Task objective:
In this exercise, the entries below include pictures. Repeat exactly the lines from the line with "size: 9.50 MB" to the line with "## Description", including both, but without the pictures.

Supplied information:

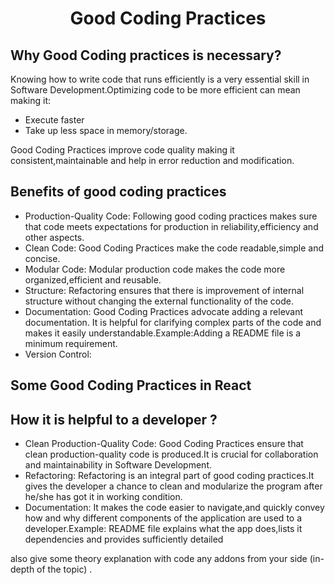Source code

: <h1 align="center">  Good Coding Practices </h1>

## Why Good Coding practices is necessary?

Knowing how to write code that runs efficiently is a very essential skill in Software Development.Optimizing code to be more efficient can mean making it:

- Execute faster
- Take up less space in memory/storage.

Good Coding Practices improve code quality making it consistent,maintainable and help in error reduction and modification.

## Benefits of good coding practices

- Production-Quality Code: Following good coding practices makes sure that code meets expectations for production in reliability,efficiency and other aspects.
- Clean Code: Good Coding Practices make the code readable,simple and concise.
- Modular Code: Modular production code makes the code more organized,efficient and reusable.
- Structure: Refactoring ensures that there is improvement of internal structure without changing the external functionality of the code.
- Documentation: Good Coding Practices advocate adding a relevant documentation. It is helpful for clarifying complex parts of the code and makes it easily understandable.Example:Adding a README file is a minimum requirement.
- Version Control:

## Some Good Coding Practices in React

## How it is helpful to a developer ?

- Clean Production-Quality Code: Good Coding Practices ensure that clean production-quality code is produced.It is crucial for collaboration and maintainability in Software Development.
- Refactoring: Refactoring is an integral part of good coding practices.It gives the developer a chance to clean and modularize the program after he/she has got it in working condition.
- Documentation: It makes the code easier to navigate,and quickly convey how and why different components of the application are used to a developer.Example: README file explains what the app does,lists it dependencies and provides sufficiently detailed

also give some theory explanation with code
any addons from your side (in-depth of the topic) .

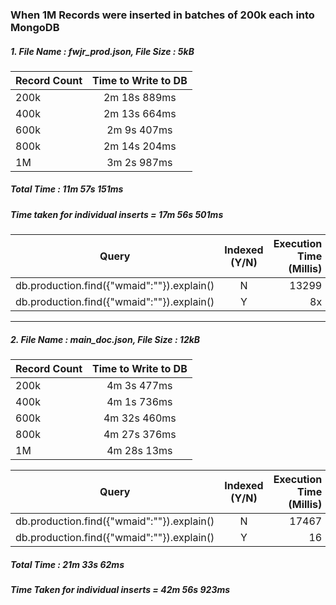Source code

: ### When 1M Records were inserted in batches of 200k each into MongoDB

##### 1. File Name : fwjr_prod.json, File Size : 5kB

| Record Count | Time to Write to DB
| -----------  |:-------------------:|
| 200k         | 2m 18s 889ms        | 
| 400k         | 2m 13s 664ms        | 
| 600k         | 2m 9s 407ms         |
| 800k         | 2m 14s 204ms        |
| 1M           | 3m 2s 987ms         |

##### Total Time : 11m 57s 151ms
##### Time taken for individual inserts = 17m 56s 501ms

| Query  | Indexed (Y/N) | Execution Time (Millis)  | Total Docs Examined | Total Keys Examined | Input Stage
| -----  |:-------------:| ------------------------:| -------------------------: | ------------------: | --------------: |
| db.production.find({"wmaid":""}).explain() | N | 13299 | 1000001 | 0 | COLLSCAN |
| db.production.find({"wmaid":""}).explain() | Y | 8x | 1 | 1 | IXSCAN |

------------------------

##### 2. File Name : main_doc.json, File Size : 12kB

| Record Count | Time to Write to DB
| -----------  |:-------------------:|
| 200k         | 4m 3s 477ms        | 
| 400k         | 4m 1s 736ms        | 
| 600k         | 4m 32s 460ms        |
| 800k         | 4m 27s 376ms        |
| 1M           | 4m 28s 13ms        |

| Query  | Indexed (Y/N) | Execution Time (Millis)  | Total Docs Examined | Total Keys Examined | Input Stage
| -----  |:-------------:| ------------------------:| -------------------------: | ---------------------: | ------------------: |
| db.production.find({"wmaid":""}).explain()  | N | 17467 | 1000001 | 0 | COLLSCAN |
| db.production.find({"wmaid":""}).explain()  | Y | 16 | 1 | 1 | IXSCAN   |

##### Total Time : 21m 33s 62ms
##### Time Taken for individual inserts = 42m 56s 923ms
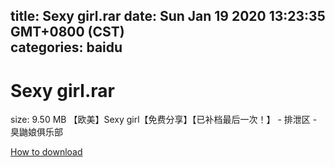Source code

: 
title: Sexy girl.rar
date: Sun Jan 19 2020 13:23:35 GMT+0800 (CST)    
categories: baidu
---

# Sexy girl.rar
size: 9.50 MB
 【欧美】Sexy girl【免费分享】【已补档最后一次！】 - 排泄区 - 臭鼬娘俱乐部
 

[How to download](https://bpcam.bemobtrk.com/go/2ceec3aa-1ca2-46d6-b9ff-aaa5c184517c?jno=6)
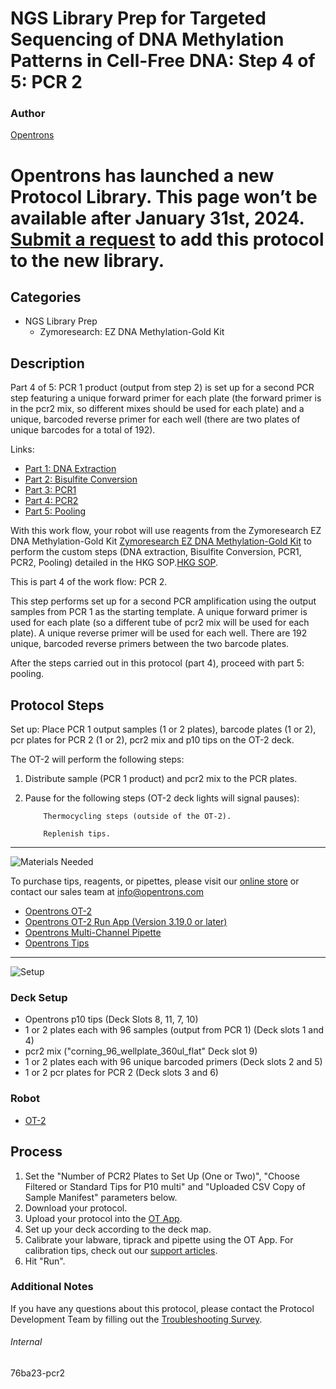 # NGS Library Prep for Targeted Sequencing of DNA Methylation Patterns in Cell-Free DNA: Step 4 of 5: PCR 2

### Author
[Opentrons](https://opentrons.com/)


# Opentrons has launched a new Protocol Library. This page won’t be available after January 31st, 2024. [Submit a request](https://docs.google.com/forms/d/e/1FAIpQLSdYYp9QCKow4nn0KlCVsMS3HX0eJ0N9O7-erajKvcpT0lWbSg/viewform) to add this protocol to the new library.

## Categories
* NGS Library Prep
     * Zymoresearch: EZ DNA Methylation-Gold Kit

## Description
Part 4 of 5: PCR 1 product (output from step 2) is set up for a second PCR step featuring a unique forward primer for each plate (the forward primer is in the pcr2 mix, so different mixes should be used for each plate) and a unique, barcoded reverse primer for each well (there are two plates of unique barcodes for a total of 192).

Links:
* [Part 1: DNA Extraction](http://protocols.opentrons.com/protocol/76ba23)
* [Part 2: Bisulfite Conversion](http://protocols.opentrons.com/protocol/76ba23-bisulfite_conversion)
* [Part 3: PCR1](http://protocols.opentrons.com/protocol/76ba23-pcr1)
* [Part 4: PCR2](http://protocols.opentrons.com/protocol/76ba23-pcr2)
* [Part 5: Pooling](http://protocols.opentrons.com/protocol/76ba23-pooling)

With this work flow, your robot will use reagents from the Zymoresearch EZ DNA Methylation-Gold Kit [Zymoresearch EZ DNA Methylation-Gold Kit](https://www.zymoresearch.com/collections/ez-dna-methylation-gold-kits) to perform the custom steps (DNA extraction, Bisulfite Conversion, PCR1, PCR2, Pooling) detailed in the HKG SOP.[HKG SOP](https://s3.amazonaws.com/pf-upload-01/u-4256/0/2021-03-04/vw23kchHKG%20Standard%20Operating%20Procedure%20for%20DNA%20extraction%20Targeted%20next%20generation%20sequencing%20and%20.xlsx).

This is part 4 of the work flow: PCR 2.

This step performs set up for a second PCR amplification using the output samples from PCR 1 as the starting template. A unique forward primer is used for each plate (so a different tube of pcr2 mix will be used for each plate). A unique reverse primer will be used for each well. There are 192 unique, barcoded reverse primers between the two barcode plates.

After the steps carried out in this protocol (part 4), proceed with part 5: pooling.


## Protocol Steps

Set up: Place PCR 1 output samples (1 or 2 plates), barcode plates (1 or 2), pcr plates for PCR 2 (1 or 2), pcr2 mix and p10 tips on the OT-2 deck.  

The OT-2 will perform the following steps:
1. Distribute sample (PCR 1 product) and pcr2 mix to the PCR plates.
2. Pause for the following steps (OT-2 deck lights will signal pauses):

           Thermocycling steps (outside of the OT-2).

           Replenish tips.

---
![Materials Needed](https://s3.amazonaws.com/opentrons-protocol-library-website/custom-README-images/001-General+Headings/materials.png)

To purchase tips, reagents, or pipettes, please visit our [online store](https://shop.opentrons.com/) or contact our sales team at [info@opentrons.com](mailto:info@opentrons.com)

* [Opentrons OT-2](https://shop.opentrons.com/collections/ot-2-robot/products/ot-2)
* [Opentrons OT-2 Run App (Version 3.19.0 or later)](https://opentrons.com/ot-app/)
* [Opentrons Multi-Channel Pipette](https://shop.opentrons.com/collections/ot-2-pipettes/products/single-channel-electronic-pipette)
* [Opentrons Tips](https://shop.opentrons.com/collections/opentrons-tips)

---
![Setup](https://s3.amazonaws.com/opentrons-protocol-library-website/custom-README-images/001-General+Headings/Setup.png)

### Deck Setup
* Opentrons p10 tips (Deck Slots 8, 11, 7, 10)
* 1 or 2 plates each with 96 samples (output from PCR 1) (Deck slots 1 and 4)
* pcr2 mix ("corning_96_wellplate_360ul_flat" Deck slot 9)
* 1 or 2 plates each with 96 unique barcoded primers (Deck slots 2 and 5)
* 1 or 2 pcr plates for PCR 2 (Deck slots 3 and 6)

### Robot
* [OT-2](https://opentrons.com/ot-2)

## Process
1. Set the "Number of PCR2 Plates to Set Up (One or Two)", "Choose Filtered or Standard Tips for P10 multi" and "Uploaded CSV Copy of Sample Manifest" parameters below.
2. Download your protocol.
3. Upload your protocol into the [OT App](https://opentrons.com/ot-app).
4. Set up your deck according to the deck map.
5. Calibrate your labware, tiprack and pipette using the OT App. For calibration tips, check out our [support articles](https://support.opentrons.com/en/collections/1559720-guide-for-getting-started-with-the-ot-2).
6. Hit "Run".

### Additional Notes
If you have any questions about this protocol, please contact the Protocol Development Team by filling out the [Troubleshooting Survey](https://protocol-troubleshooting.paperform.co/).

###### Internal
76ba23-pcr2
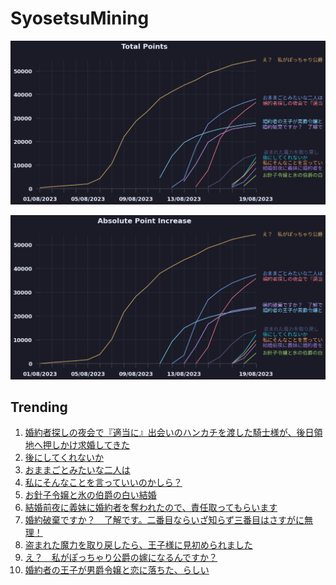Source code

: # SyosetsuMining


![](https://raw.githubusercontent.com/exc4l/SyosetsuMining/main/plots/point_trend.png)

![](https://raw.githubusercontent.com/exc4l/SyosetsuMining/main/plots/point_increase.png)


## Trending

1. [婚約者探しの夜会で『適当に』出会いのハンカチを渡した騎士様が、後日領地へ押しかけ求婚してきた](https://ncode.syosetu.com/n2044ij/)
2. [後にしてくれないか](https://ncode.syosetu.com/n6627ib/)
3. [おままごとみたいな二人は](https://ncode.syosetu.com/n1108ij/)
4. [私にそんなことを言っていいのかしら？](https://ncode.syosetu.com/n3480ij/)
5. [お針子令嬢と氷の伯爵の白い結婚](https://ncode.syosetu.com/n7087ii/)
6. [結婚前夜に義妹に婚約者を奪われたので、責任取ってもらいます](https://ncode.syosetu.com/n3623ij/)
7. [婚約破棄ですか？　了解です。二番目ならいざ知らず三番目はさすがに無理！](https://ncode.syosetu.com/n1641ij/)
8. [ 盗まれた魔力を取り戻したら、王子様に見初められました](https://ncode.syosetu.com/n2736ij/)
9. [え？　私がぽっちゃり公爵の嫁になるんですか？](https://ncode.syosetu.com/n3565ii/)
10. [婚約者の王子が男爵令嬢と恋に落ちた、らしい](https://ncode.syosetu.com/n0615ij/)
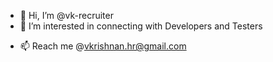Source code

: - 👋 Hi, I’m @vk-recruiter
- 👀 I’m interested in connecting with Developers and Testers
<!---- 
🌱 I’m currently learning ...
- 💞️ I’m looking to collaborate on ...
--->
- 📫 Reach me @vkrishnan.hr@gmail.com

<!---
vk-recruiter/vk-recruiter is a ✨ special ✨ repository because its `README.md` (this file) appears on your GitHub profile.
You can click the Preview link to take a look at your changes.
--->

Task response:
size: 9.50 MB
 【欧美】Sexy girl【免费分享】【已补档最后一次！】 - 排泄区 - 臭鼬娘俱乐部
 

[How to download](https://bpcam.bemobtrk.com/go/2ceec3aa-1ca2-46d6-b9ff-aaa5c184517c?jno=6)
 # NGS Library Prep for Targeted Sequencing of DNA Methylation Patterns in Cell-Free DNA: Step 4 of 5: PCR 2

### Author
[Opentrons](https://opentrons.com/)


# Opentrons has launched a new Protocol Library. This page won’t be available after January 31st, 2024. [Submit a request](https://docs.google.com/forms/d/e/1FAIpQLSdYYp9QCKow4nn0KlCVsMS3HX0eJ0N9O7-erajKvcpT0lWbSg/viewform) to add this protocol to the new library.

## Categories
* NGS Library Prep
     * Zymoresearch: EZ DNA Methylation-Gold Kit

## Description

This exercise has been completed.